What to do:
Give an exact copy of the lines from the beginning of the listing below to the "An **article** can be from one **category**" line, inclusive.

Information provided:
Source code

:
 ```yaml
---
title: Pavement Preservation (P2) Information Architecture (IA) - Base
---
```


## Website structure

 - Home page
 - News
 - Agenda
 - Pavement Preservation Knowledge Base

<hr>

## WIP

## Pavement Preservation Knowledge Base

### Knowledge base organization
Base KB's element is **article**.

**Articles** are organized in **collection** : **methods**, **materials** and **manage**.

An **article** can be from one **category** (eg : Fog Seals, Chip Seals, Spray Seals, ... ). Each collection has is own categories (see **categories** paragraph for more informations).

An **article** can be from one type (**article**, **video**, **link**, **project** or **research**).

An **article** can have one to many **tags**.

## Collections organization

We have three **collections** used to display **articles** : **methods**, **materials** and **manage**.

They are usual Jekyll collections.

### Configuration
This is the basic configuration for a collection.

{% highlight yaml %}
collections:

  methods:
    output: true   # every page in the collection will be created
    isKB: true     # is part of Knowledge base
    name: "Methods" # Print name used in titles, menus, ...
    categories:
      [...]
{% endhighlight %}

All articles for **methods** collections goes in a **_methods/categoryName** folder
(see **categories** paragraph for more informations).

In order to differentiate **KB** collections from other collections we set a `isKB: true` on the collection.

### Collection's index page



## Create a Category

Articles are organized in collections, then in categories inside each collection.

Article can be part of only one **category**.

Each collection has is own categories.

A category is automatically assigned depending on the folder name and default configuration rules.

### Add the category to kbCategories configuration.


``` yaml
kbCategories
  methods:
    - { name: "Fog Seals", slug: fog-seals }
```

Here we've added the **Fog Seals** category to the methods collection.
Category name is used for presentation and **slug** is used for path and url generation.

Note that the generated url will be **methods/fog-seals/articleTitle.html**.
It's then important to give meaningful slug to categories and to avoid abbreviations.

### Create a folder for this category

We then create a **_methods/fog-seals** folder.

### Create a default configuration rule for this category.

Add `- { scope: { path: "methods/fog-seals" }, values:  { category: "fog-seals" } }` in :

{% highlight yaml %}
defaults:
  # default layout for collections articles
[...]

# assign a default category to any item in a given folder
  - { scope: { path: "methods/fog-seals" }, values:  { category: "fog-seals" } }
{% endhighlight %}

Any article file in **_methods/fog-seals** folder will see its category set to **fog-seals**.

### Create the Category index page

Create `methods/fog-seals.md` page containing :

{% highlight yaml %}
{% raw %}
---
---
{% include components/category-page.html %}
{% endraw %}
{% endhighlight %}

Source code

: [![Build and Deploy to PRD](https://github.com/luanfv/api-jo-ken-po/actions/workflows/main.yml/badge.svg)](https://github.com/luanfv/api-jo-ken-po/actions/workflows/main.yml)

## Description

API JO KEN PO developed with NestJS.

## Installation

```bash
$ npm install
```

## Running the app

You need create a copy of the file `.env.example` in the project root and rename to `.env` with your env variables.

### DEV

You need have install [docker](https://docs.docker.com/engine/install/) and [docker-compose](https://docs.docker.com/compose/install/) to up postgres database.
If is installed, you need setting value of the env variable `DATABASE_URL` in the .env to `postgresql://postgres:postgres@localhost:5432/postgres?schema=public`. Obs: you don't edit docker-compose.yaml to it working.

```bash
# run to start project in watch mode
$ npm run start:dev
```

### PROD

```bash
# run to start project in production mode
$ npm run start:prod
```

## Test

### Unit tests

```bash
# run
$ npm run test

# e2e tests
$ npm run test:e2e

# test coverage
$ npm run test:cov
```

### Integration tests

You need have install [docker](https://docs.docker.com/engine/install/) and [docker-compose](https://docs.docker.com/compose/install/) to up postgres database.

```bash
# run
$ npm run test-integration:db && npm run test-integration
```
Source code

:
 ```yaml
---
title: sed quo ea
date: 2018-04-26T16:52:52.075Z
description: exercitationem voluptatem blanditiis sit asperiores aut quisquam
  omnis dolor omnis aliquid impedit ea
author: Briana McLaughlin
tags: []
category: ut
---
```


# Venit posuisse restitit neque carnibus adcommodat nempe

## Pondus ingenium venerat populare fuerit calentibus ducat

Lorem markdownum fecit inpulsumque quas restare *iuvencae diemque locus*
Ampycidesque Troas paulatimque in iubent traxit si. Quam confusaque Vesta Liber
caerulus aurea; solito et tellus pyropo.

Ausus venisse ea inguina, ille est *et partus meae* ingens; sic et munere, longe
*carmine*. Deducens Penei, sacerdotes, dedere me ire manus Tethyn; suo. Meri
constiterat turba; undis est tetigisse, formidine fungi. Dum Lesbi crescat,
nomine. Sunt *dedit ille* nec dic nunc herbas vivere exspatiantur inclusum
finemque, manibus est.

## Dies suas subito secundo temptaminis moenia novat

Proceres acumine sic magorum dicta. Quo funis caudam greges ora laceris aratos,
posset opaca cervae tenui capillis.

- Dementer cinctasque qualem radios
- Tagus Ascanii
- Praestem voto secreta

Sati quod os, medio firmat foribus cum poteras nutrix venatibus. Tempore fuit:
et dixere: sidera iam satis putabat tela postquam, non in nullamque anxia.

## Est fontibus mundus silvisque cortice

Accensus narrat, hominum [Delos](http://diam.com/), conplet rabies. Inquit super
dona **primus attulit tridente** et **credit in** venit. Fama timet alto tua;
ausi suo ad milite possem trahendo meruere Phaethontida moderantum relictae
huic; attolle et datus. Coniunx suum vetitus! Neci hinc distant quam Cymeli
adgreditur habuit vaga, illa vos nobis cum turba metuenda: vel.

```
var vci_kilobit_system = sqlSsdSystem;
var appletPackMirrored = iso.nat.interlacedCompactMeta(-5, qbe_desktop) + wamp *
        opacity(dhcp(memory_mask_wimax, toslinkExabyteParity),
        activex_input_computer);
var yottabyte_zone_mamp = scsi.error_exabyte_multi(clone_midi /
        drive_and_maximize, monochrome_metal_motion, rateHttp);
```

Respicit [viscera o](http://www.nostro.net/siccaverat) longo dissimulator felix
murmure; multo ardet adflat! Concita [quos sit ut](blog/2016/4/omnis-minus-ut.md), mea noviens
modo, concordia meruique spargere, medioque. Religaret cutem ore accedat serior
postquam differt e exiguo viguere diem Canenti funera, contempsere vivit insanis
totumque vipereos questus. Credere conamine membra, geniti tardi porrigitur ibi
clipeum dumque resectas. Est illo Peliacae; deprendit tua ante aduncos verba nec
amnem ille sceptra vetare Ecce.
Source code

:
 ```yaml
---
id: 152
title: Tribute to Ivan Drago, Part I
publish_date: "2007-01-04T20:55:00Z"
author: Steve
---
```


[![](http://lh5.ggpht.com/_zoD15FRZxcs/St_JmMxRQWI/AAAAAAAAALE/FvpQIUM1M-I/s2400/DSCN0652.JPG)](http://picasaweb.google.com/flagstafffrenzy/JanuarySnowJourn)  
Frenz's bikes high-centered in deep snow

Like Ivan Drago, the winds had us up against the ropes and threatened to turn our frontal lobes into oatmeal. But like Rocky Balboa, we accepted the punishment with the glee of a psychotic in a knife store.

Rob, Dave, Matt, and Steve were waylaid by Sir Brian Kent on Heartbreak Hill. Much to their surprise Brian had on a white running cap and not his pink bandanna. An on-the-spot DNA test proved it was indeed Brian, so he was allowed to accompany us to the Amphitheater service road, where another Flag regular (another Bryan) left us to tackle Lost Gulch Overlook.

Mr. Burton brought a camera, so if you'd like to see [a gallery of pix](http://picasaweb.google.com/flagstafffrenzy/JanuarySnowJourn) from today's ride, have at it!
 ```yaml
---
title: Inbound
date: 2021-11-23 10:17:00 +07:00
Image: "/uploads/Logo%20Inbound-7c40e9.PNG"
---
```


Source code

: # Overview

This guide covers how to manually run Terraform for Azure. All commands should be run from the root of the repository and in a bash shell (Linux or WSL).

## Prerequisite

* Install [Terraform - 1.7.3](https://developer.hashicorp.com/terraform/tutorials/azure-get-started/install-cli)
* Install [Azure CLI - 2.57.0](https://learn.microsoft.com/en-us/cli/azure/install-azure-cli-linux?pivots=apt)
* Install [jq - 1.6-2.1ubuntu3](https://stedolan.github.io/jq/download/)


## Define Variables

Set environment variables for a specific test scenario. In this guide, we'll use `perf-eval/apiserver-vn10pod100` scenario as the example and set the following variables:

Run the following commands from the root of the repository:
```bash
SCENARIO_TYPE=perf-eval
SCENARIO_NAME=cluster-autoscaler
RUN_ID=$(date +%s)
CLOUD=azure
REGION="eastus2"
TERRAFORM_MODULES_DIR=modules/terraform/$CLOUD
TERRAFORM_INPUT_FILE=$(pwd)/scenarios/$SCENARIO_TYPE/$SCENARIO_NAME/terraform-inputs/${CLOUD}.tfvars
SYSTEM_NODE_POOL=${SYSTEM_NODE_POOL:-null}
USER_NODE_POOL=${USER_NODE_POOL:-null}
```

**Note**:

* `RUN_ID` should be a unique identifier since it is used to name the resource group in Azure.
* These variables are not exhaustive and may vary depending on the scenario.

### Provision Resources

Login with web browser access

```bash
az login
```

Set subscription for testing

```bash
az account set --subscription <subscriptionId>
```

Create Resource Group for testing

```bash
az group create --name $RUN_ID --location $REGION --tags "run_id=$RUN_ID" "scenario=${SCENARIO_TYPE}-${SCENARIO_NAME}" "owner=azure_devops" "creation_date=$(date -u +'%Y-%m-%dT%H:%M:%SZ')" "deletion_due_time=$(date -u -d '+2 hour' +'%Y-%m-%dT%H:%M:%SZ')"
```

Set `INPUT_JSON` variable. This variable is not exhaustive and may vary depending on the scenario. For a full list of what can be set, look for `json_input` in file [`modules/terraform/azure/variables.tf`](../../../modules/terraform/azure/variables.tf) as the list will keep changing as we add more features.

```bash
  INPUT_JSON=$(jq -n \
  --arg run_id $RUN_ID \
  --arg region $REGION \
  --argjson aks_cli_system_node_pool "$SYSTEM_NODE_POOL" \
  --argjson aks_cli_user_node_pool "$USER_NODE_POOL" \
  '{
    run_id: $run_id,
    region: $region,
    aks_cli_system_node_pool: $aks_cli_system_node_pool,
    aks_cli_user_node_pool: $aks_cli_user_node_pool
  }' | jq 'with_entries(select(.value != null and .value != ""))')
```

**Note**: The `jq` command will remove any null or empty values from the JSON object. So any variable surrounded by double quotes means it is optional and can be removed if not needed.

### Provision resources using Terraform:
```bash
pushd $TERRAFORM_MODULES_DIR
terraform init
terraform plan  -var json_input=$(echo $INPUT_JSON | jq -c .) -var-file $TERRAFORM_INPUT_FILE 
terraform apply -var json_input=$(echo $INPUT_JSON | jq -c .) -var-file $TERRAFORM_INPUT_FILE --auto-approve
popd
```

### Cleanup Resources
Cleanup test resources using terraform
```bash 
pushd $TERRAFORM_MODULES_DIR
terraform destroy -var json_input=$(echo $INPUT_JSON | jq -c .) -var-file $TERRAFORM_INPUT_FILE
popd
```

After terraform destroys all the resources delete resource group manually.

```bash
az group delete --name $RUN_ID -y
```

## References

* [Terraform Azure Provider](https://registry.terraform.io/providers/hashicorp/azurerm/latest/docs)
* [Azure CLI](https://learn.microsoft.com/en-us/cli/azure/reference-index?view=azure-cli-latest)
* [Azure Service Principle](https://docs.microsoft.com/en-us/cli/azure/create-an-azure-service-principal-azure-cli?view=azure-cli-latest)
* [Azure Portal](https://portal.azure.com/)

Written reply:
Source code

:
 ```yaml
---
title: Pavement Preservation (P2) Information Architecture (IA) - Base
---
```


## Website structure

 - Home page
 - News
 - Agenda
 - Pavement Preservation Knowledge Base

<hr>

## WIP

## Pavement Preservation Knowledge Base

### Knowledge base organization
Base KB's element is **article**.

**Articles** are organized in **collection** : **methods**, **materials** and **manage**.

An **article** can be from one **category** (eg : Fog Seals, Chip Seals, Spray Seals, ... ). Each collection has is own categories (see **categories** paragraph for more informations).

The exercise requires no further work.